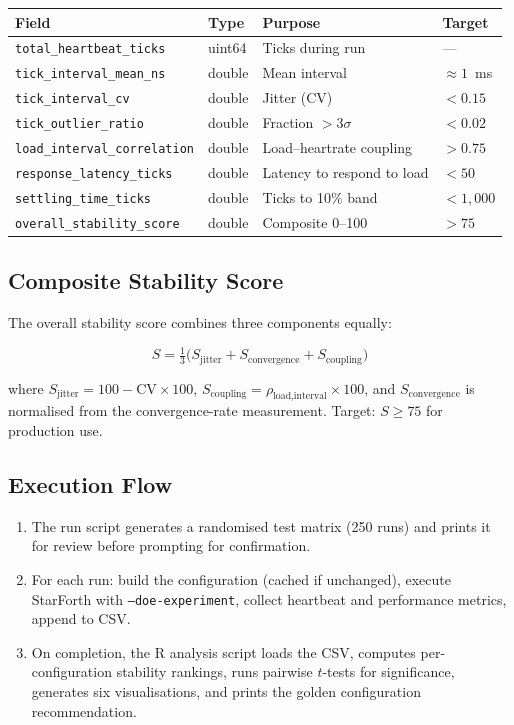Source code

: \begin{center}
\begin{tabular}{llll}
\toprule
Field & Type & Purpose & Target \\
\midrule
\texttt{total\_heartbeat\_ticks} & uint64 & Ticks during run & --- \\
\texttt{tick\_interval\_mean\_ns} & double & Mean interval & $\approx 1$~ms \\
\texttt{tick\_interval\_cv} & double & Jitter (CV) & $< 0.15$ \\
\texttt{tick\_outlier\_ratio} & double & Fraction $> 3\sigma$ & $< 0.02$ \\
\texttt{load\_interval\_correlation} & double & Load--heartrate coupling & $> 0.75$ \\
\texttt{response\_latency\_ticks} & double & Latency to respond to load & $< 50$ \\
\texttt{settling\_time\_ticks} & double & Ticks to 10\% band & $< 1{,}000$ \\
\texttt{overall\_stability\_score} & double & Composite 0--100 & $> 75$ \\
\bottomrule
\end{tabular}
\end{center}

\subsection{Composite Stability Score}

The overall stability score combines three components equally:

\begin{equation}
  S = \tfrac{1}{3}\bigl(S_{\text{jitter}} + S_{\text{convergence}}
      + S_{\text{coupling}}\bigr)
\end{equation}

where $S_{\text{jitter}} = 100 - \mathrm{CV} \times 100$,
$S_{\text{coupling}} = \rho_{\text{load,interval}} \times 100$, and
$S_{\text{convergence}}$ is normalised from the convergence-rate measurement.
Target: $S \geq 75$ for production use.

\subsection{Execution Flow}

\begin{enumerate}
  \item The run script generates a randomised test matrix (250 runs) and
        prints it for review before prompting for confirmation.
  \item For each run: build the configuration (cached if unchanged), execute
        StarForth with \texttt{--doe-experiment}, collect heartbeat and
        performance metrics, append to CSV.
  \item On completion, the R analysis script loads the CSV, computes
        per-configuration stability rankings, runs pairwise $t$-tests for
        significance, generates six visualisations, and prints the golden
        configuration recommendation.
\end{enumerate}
--
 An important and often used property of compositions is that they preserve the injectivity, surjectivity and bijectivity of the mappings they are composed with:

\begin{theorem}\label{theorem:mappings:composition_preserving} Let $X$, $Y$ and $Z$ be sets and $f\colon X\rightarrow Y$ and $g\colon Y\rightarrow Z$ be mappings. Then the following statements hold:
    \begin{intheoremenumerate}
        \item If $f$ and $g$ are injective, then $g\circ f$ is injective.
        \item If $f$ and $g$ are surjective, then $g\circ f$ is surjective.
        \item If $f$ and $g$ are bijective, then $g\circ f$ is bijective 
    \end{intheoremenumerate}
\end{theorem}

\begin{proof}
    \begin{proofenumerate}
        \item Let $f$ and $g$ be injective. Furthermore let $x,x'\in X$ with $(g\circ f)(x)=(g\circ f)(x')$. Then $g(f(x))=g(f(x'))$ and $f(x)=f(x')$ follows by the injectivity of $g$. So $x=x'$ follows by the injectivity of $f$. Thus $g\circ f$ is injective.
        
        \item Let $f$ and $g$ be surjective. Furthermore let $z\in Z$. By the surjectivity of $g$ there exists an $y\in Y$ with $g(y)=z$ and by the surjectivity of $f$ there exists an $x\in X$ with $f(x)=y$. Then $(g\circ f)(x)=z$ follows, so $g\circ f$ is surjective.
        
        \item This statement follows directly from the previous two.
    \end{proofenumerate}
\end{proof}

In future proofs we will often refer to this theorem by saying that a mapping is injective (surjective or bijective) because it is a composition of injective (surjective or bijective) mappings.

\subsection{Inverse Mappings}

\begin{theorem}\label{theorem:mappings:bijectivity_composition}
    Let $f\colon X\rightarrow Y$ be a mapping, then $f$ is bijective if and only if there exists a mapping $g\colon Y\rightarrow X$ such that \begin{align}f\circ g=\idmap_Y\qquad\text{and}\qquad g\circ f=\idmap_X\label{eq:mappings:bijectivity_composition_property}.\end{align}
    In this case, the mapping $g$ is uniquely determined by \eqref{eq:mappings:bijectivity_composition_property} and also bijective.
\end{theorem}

• [What the task asks]: What are the lines in the records above, word for word, from the one containing "Source code" through the one containing "if unchanged), execute", both ends included and pictures left out?

• [Task result]:
Source code

: \begin{center}
\begin{tabular}{llll}
\toprule
Field & Type & Purpose & Target \\
\midrule
\texttt{total\_heartbeat\_ticks} & uint64 & Ticks during run & --- \\
\texttt{tick\_interval\_mean\_ns} & double & Mean interval & $\approx 1$~ms \\
\texttt{tick\_interval\_cv} & double & Jitter (CV) & $< 0.15$ \\
\texttt{tick\_outlier\_ratio} & double & Fraction $> 3\sigma$ & $< 0.02$ \\
\texttt{load\_interval\_correlation} & double & Load--heartrate coupling & $> 0.75$ \\
\texttt{response\_latency\_ticks} & double & Latency to respond to load & $< 50$ \\
\texttt{settling\_time\_ticks} & double & Ticks to 10\% band & $< 1{,}000$ \\
\texttt{overall\_stability\_score} & double & Composite 0--100 & $> 75$ \\
\bottomrule
\end{tabular}
\end{center}

\subsection{Composite Stability Score}

The overall stability score combines three components equally:

\begin{equation}
  S = \tfrac{1}{3}\bigl(S_{\text{jitter}} + S_{\text{convergence}}
      + S_{\text{coupling}}\bigr)
\end{equation}

where $S_{\text{jitter}} = 100 - \mathrm{CV} \times 100$,
$S_{\text{coupling}} = \rho_{\text{load,interval}} \times 100$, and
$S_{\text{convergence}}$ is normalised from the convergence-rate measurement.
Target: $S \geq 75$ for production use.

\subsection{Execution Flow}

\begin{enumerate}
  \item The run script generates a randomised test matrix (250 runs) and
        prints it for review before prompting for confirmation.
  \item For each run: build the configuration (cached if unchanged), execute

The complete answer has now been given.